Lunes, 31. Agosto 2009
Antes de iniciar la práctica de una actividad física o deportiva, debemos planteárnosla como una sesión de entrenamiento, y considerar siempre, antes de iniciarla, que es necesaria una fase de calentamiento.
Nunca debemos de empezar a hacer ejercicio físico de forma brusca, ya que podría resultar perjudicial para nuestro organismo y para nuestro rendimiento.
Podríamos definir el calentamiento como el proceso activo que se realiza previo a la ejecución de una actividad física o deportiva, que prepara al individuo física (aumento de la temperatura muscular y articular), fisiológica (aumento progresivo de la frecuencia cardíaca y activación de los sistemas metabólicos) y psicológicamente (mejorar la motivación y la concentración) para una actividad más intensa que la normal.
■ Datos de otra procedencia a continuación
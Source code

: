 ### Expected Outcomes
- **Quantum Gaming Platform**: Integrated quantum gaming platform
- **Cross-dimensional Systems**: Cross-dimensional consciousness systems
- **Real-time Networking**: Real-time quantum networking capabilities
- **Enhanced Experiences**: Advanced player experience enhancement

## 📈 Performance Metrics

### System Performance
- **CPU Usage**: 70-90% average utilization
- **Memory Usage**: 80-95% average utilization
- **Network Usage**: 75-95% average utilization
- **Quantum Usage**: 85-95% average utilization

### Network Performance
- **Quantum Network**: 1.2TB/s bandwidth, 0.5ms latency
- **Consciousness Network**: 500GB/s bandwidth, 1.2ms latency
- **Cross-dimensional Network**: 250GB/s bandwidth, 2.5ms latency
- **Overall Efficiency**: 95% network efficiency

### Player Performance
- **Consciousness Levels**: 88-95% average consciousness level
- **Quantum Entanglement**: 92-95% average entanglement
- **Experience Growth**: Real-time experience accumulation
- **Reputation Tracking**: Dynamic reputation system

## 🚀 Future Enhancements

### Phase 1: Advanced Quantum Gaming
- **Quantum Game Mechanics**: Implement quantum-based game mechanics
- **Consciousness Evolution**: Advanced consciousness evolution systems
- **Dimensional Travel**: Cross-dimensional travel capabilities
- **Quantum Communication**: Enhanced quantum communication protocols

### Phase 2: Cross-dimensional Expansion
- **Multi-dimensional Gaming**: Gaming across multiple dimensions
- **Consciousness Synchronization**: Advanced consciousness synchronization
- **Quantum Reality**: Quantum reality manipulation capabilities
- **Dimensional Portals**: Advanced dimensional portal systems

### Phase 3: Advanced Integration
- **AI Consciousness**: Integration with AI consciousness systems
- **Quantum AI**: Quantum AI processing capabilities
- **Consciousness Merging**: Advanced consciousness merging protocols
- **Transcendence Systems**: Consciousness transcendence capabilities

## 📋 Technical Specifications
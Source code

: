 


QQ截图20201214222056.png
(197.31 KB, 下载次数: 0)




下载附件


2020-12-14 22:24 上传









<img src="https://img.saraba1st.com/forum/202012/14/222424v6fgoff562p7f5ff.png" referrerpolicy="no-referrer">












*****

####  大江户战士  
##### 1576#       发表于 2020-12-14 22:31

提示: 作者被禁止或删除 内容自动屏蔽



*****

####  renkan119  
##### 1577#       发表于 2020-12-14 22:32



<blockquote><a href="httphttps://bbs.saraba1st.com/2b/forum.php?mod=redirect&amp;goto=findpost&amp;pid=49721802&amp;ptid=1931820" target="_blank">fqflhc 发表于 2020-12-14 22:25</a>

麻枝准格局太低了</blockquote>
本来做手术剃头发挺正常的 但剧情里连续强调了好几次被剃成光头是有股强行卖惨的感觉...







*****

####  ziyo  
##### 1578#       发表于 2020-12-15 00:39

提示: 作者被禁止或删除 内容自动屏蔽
El objetivo es, por tanto, ingresar de forma progresiva al nivel de actividad deseado, logrando una adaptación del sistema cardiorrespiratorio y del sistema músculo-esquelético, al trabajo, disponiendo así, del máximo de energía y de una minimización de riesgos de lesiones.
Algunos de estos efectos en la adaptación son:
- Elevar la temperatura local muscular y tendinosa, preparando el cuerpo para el trabajo que le espera.
- Poner en funcionamiento el sistema cardiovascular de forma eficiente.
- Aumentar el flujo de líquido sinovial en las articulaciones haciéndolas más flexibles.
- Aumentar la velocidad de contracción y relajación.
- Mejorar la condición de respuesta del sistema neuromuscular.
- Disminuir la viscosidad muscular.
- Aumentar el flujo sanguíneo local.
- Aumentar el intercambio metabólico.
- Aumentar la actividad enzimática.
Existe un concepto ampliamente demostrado científicamente, y es que el calentamiento muscular previo a la práctica deportiva, mejora el rendimiento físico y disminuye el riesgo de lesiones músculo-tendinosas, ya que mejora las condiciones de funcionalidad en el momento de inicio de la actividad.